Note: The following is the first segment of a short, original work of fiction set in the not too distant future where present trends have continued. A few brave people have decided to buck those trends.
He said goodbye to the friendly older lady behind the counter and exited the small, quaint gift shop, stepping out onto the concrete sidewalk in the steamy July heat. It was just mid-morning but Jimmy was unaccustomed to South Carolina summers and his pink skin was almost immediately damp and sticky. Stuffing a fist full of stickers and brochures into his shirt pocket, Jimmy wiped his forehead and surveyed the tiny downtown of Daviston. Was this the place for him?
Two doors down he saw a man in a dark uniform, some sort of police officer no doubt, looking in his direction. The man started walking toward Jimmy and a tinge of nervousness momentarily struck him. It was a reaction conditioned by his experience growing up in New Jersey.

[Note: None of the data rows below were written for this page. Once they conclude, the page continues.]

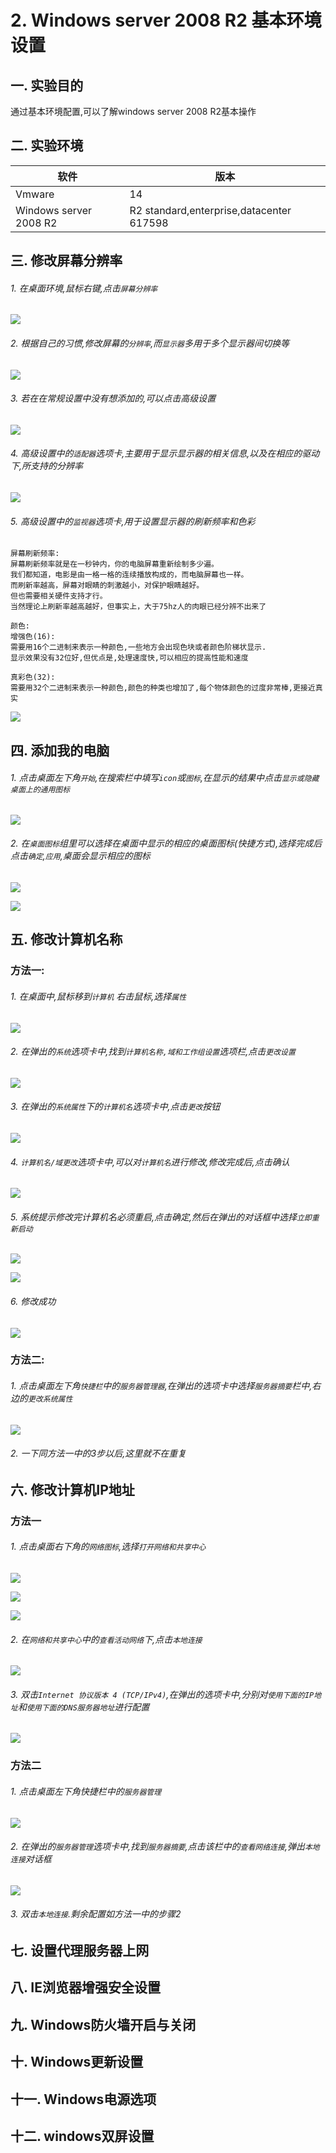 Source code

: # 2. Windows server 2008 R2 基本环境设置

## 一. 实验目的
通过基本环境配置,可以了解windows server 2008 R2基本操作

## 二. 实验环境

|软件|版本|
|----|----|
|Vmware| 14 |
|Windows server 2008 R2|R2 standard,enterprise,datacenter 617598|

## 三. 修改屏幕分辨率

###### 1. 在桌面环境,鼠标右键,点击`屏幕分辨率`

![](/windows/win2008R2/base/image/r2res-1.png)

###### 2. 根据自己的习惯,修改屏幕的`分辨率`,而`显示器`多用于多个显示器间切换等

![](/windows/win2008R2/base/image/r2res-2.png)

###### 3. 若在在常规设置中没有想添加的,可以点击高级设置

![](/windows/win2008R2/base/image/r2res-3.png)

###### 4. 高级设置中的`适配器`选项卡,主要用于显示显示器的相关信息,以及在相应的驱动下,所支持的分辨率 

![](/windows/win2008R2/base/image/r2res-4.png)

###### 5. 高级设置中的`监视器`选项卡,用于设置显示器的刷新频率和色彩

```
屏幕刷新频率:
屏幕刷新频率就是在一秒钟内，你的电脑屏幕重新绘制多少遍。
我们都知道，电影是由一格一格的连续播放构成的，而电脑屏幕也一样。
而刷新率越高，屏幕对眼睛的刺激越小，对保护眼睛越好。
但也需要相关硬件支持才行。
当然理论上刷新率越高越好，但事实上，大于75hz人的肉眼已经分辨不出来了
```

```
颜色:
增强色(16):
需要用16个二进制来表示一种颜色,一些地方会出现色块或者颜色阶梯状显示.
显示效果没有32位好,但优点是,处理速度快,可以相应的提高性能和速度

真彩色(32):
需要用32个二进制来表示一种颜色,颜色的种类也增加了,每个物体颜色的过度非常棒,更接近真实
```

![](/windows/win2008R2/base/image/r2res-5.png)

## 四. 添加我的电脑

###### 1. 点击桌面左下角`开始`,在搜索栏中填写`icon`或`图标`,在显示的结果中点击`显示或隐藏桌面上的通用图标` 

![](/windows/win2008R2/base/image/r2res-6.png)

###### 2. 在`桌面图标`组里可以选择在桌面中显示的相应的桌面图标(快捷方式),选择完成后点击`确定`,`应用`,桌面会显示相应的图标

![](/windows/win2008R2/base/image/r2res-7.png)

![](/windows/win2008R2/base/image/r2res-8.png)

## 五. 修改计算机名称

### 方法一:

###### 1. 在桌面中,鼠标移到`计算机` 右击鼠标,选择`属性`

![](/windows/win2008R2/base/image/r2res-9.png)

###### 2. 在弹出的`系统`选项卡中,找到`计算机名称,域和工作组设置`选项栏,点击`更改设置`

![](/windows/win2008R2/base/image/r2res-10.png)

###### 3. 在弹出的`系统属性`下的`计算机名`选项卡中,点击`更改`按钮

![](/windows/win2008R2/base/image/r2res-11.png)

###### 4. `计算机名/域更改`选项卡中,可以对`计算机名`进行修改,修改完成后,点击确认

![](/windows/win2008R2/base/image/r2res-12.png)

###### 5. 系统提示修改完计算机名必须重启,点击确定,然后在弹出的对话框中选择`立即重新启动`

![](/windows/win2008R2/base/image/r2res-13.png)

![](/windows/win2008R2/base/image/r2res-14.png)

###### 6. 修改成功

![](/windows/win2008R2/base/image/r2res-15.png)

### 方法二:

###### 1. 点击桌面左下角`快捷栏`中的`服务器管理器`,在弹出的选项卡中选择`服务器摘要`栏中,右边的`更改系统属性`

![](/windows/win2008R2/base/image/r2res-16.png)

###### 2. 一下同方法一中的3步以后,这里就不在重复

## 六. 修改计算机IP地址

### 方法一

###### 1. 点击桌面右下角的`网络图标`,选择`打开网络和共享中心`

![](/windows/win2008R2/base/image/r2res-18.png)

![](/windows/win2008R2/base/image/r2res-19.png)

![](/windows/win2008R2/base/image/r2res-20.png)

###### 2. 在`网络和共享中心`中的`查看活动网络`下,点击`本地连接`

![](/windows/win2008R2/base/image/r2res-21.png)

###### 3. 双击`Internet 协议版本 4 (TCP/IPv4)`,在弹出的选项卡中,分别对`使用下面的IP地址`和`使用下面的DNS服务器地址`进行配置

![](/windows/win2008R2/base/image/r2res-22.png)

### 方法二

###### 1. 点击桌面左下角快捷栏中的`服务器管理`

![](/windows/win2008R2/base/image/r2res-22.png)

###### 2. 在弹出的`服务器管理`选项卡中,找到`服务器摘要`,点击该栏中的`查看网络连接`,弹出`本地连接`对话框

![](/windows/win2008R2/base/image/r2res-24.png)

###### 3. 双击`本地连接`.剩余配置如方法一中的步骤2




## 七. 设置代理服务器上网

## 八. IE浏览器增强安全设置

## 九. Windows防火墙开启与关闭

## 十. Windows更新设置

## 十一. Windows电源选项

## 十二. windows双屏设置


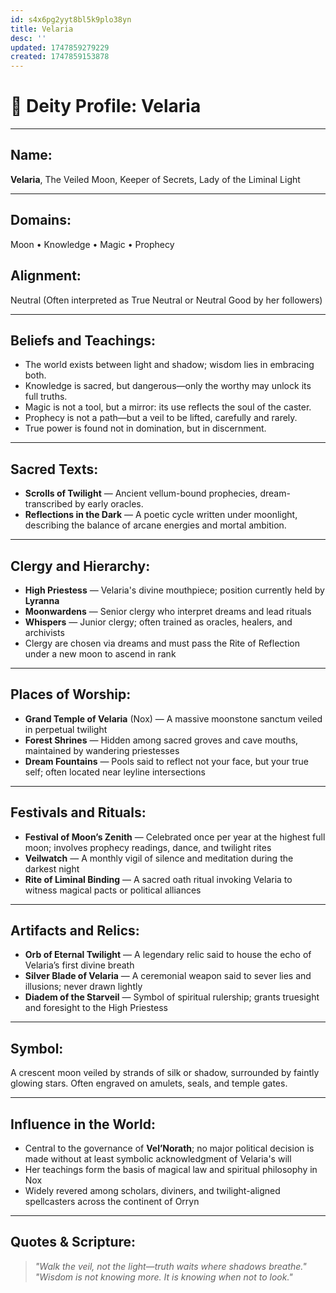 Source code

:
 ```yaml
---
id: s4x6pg2yyt8bl5k9plo38yn
title: Velaria
desc: ''
updated: 1747859279229
created: 1747859153878
---
```

# 🌙 Deity Profile: Velaria

---

## **Name:**  
**Velaria**, The Veiled Moon, Keeper of Secrets, Lady of the Liminal Light

---

## **Domains:**  
Moon • Knowledge • Magic • Prophecy

## **Alignment:**  
Neutral (Often interpreted as True Neutral or Neutral Good by her followers)

---

## **Beliefs and Teachings:**

- The world exists between light and shadow; wisdom lies in embracing both.  
- Knowledge is sacred, but dangerous—only the worthy may unlock its full truths.  
- Magic is not a tool, but a mirror: its use reflects the soul of the caster.  
- Prophecy is not a path—but a veil to be lifted, carefully and rarely.  
- True power is found not in domination, but in discernment.

---

## **Sacred Texts:**

- **Scrolls of Twilight** — Ancient vellum-bound prophecies, dream-transcribed by early oracles.  
- **Reflections in the Dark** — A poetic cycle written under moonlight, describing the balance of arcane energies and mortal ambition.

---

## **Clergy and Hierarchy:**

- **High Priestess** — Velaria's divine mouthpiece; position currently held by **Lyranna**  
- **Moonwardens** — Senior clergy who interpret dreams and lead rituals  
- **Whispers** — Junior clergy; often trained as oracles, healers, and archivists  
- Clergy are chosen via dreams and must pass the Rite of Reflection under a new moon to ascend in rank

---

## **Places of Worship:**

- **Grand Temple of Velaria** (Nox) — A massive moonstone sanctum veiled in perpetual twilight  
- **Forest Shrines** — Hidden among sacred groves and cave mouths, maintained by wandering priestesses  
- **Dream Fountains** — Pools said to reflect not your face, but your true self; often located near leyline intersections

---

## **Festivals and Rituals:**

- **Festival of Moon’s Zenith** — Celebrated once per year at the highest full moon; involves prophecy readings, dance, and twilight rites  
- **Veilwatch** — A monthly vigil of silence and meditation during the darkest night  
- **Rite of Liminal Binding** — A sacred oath ritual invoking Velaria to witness magical pacts or political alliances

---

## **Artifacts and Relics:**

- **Orb of Eternal Twilight** — A legendary relic said to house the echo of Velaria’s first divine breath  
- **Silver Blade of Velaria** — A ceremonial weapon said to sever lies and illusions; never drawn lightly  
- **Diadem of the Starveil** — Symbol of spiritual rulership; grants truesight and foresight to the High Priestess

---

## **Symbol:**

A crescent moon veiled by strands of silk or shadow, surrounded by faintly glowing stars. Often engraved on amulets, seals, and temple gates.

---

## **Influence in the World:**

- Central to the governance of **Vel’Norath**; no major political decision is made without at least symbolic acknowledgment of Velaria's will  
- Her teachings form the basis of magical law and spiritual philosophy in Nox  
- Widely revered among scholars, diviners, and twilight-aligned spellcasters across the continent of Orryn

---

## **Quotes & Scripture:**

> *"Walk the veil, not the light—truth waits where shadows breathe."*  
> *"Wisdom is not knowing more. It is knowing when not to look."*
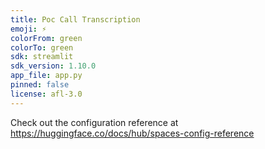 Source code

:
 ```yaml
---
title: Poc Call Transcription
emoji: ⚡
colorFrom: green
colorTo: green
sdk: streamlit
sdk_version: 1.10.0
app_file: app.py
pinned: false
license: afl-3.0
---
```


Check out the configuration reference at https://huggingface.co/docs/hub/spaces-config-reference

This officer was unlike those he was familiar with back home. For one thing he was White, a rarity these days on the East Coast in an era in which Hispanics and Blacks dominated local police forces and city governments – even much of what had been thriving suburbia. The Trenton PD was notoriously corrupt and the scattered White people left in the city’s sprawling neighborhoods did their best to avoid contact with them. Shakedowns were common and violence was not infrequent. It was also generally a bad idea to report abuse as this might lead to the victim’s prosecution on the grounds of discrimination – a criminal offence across the country.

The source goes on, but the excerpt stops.